BEGIN

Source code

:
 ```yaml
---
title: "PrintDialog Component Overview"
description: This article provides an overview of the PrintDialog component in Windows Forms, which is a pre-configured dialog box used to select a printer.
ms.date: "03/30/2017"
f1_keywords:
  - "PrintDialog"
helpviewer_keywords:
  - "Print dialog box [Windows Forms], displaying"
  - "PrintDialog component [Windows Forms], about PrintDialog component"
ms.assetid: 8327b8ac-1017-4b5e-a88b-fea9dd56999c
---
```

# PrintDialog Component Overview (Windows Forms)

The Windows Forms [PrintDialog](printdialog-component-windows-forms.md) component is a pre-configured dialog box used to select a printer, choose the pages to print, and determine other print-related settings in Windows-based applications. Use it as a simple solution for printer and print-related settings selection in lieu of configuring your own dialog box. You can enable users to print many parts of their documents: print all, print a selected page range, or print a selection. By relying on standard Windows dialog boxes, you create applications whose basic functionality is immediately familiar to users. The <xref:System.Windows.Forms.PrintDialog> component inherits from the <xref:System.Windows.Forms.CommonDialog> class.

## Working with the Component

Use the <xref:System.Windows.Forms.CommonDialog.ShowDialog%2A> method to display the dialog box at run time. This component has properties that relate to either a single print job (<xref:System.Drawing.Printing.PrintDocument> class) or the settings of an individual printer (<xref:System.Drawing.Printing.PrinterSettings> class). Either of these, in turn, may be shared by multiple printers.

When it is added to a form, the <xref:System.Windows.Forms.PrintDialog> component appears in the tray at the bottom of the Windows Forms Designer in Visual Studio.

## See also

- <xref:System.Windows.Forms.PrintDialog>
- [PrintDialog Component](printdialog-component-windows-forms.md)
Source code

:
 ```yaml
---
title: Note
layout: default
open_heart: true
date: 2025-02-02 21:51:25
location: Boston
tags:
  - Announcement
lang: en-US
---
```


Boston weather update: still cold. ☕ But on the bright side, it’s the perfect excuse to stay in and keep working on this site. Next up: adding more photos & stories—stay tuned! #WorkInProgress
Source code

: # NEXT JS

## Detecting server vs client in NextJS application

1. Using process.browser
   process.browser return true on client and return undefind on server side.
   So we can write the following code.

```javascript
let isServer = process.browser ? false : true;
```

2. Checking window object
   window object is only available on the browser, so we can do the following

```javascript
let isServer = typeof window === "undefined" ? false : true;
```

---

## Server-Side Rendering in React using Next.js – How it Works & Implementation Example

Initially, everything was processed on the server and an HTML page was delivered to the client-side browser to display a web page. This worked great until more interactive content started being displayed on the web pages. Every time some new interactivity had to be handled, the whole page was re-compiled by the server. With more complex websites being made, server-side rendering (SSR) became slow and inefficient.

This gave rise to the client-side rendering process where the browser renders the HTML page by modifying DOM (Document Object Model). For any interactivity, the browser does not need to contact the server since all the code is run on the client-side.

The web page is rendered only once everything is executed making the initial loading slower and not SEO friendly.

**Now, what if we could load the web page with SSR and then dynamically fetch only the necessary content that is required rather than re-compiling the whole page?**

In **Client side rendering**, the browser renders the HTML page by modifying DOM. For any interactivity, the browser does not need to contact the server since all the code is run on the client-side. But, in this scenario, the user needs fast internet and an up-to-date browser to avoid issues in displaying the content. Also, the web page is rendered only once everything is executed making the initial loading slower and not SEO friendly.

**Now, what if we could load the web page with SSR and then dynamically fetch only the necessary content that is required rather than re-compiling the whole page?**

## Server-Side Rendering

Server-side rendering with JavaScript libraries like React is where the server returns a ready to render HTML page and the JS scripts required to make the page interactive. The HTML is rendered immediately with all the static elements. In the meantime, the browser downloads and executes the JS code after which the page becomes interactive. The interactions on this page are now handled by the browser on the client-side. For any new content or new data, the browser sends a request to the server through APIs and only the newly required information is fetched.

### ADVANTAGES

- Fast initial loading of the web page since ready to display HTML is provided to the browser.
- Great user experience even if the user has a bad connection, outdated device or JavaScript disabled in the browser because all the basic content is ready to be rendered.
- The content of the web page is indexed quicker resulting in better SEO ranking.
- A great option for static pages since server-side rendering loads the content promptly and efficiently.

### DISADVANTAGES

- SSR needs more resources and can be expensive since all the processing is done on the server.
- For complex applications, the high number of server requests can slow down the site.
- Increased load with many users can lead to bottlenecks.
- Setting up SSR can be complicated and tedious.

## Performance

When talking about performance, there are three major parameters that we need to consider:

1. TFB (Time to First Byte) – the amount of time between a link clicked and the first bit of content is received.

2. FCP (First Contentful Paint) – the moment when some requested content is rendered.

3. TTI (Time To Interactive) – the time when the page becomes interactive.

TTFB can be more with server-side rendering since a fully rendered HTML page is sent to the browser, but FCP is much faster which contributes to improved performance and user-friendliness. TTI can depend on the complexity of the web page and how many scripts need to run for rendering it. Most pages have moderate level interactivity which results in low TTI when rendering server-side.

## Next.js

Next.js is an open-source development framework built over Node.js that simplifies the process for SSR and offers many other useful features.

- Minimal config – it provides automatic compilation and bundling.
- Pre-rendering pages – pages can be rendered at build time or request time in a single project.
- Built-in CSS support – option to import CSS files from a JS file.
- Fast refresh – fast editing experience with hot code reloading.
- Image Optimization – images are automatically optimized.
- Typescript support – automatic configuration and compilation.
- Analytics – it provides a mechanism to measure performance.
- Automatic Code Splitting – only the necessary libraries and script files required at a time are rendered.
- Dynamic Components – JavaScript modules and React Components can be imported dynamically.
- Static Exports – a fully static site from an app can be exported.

END

§ Aim of the exercise
Take the lines above from the one containing "Initially, everything was" down to the one containing "This gave rise", and transcribe them exactly, both ends included.

§ Output for this task
Initially, everything was processed on the server and an HTML page was delivered to the client-side browser to display a web page. This worked great until more interactive content started being displayed on the web pages. Every time some new interactivity had to be handled, the whole page was re-compiled by the server. With more complex websites being made, server-side rendering (SSR) became slow and inefficient.

This gave rise to the client-side rendering process where the browser renders the HTML page by modifying DOM (Document Object Model). For any interactivity, the browser does not need to contact the server since all the code is run on the client-side.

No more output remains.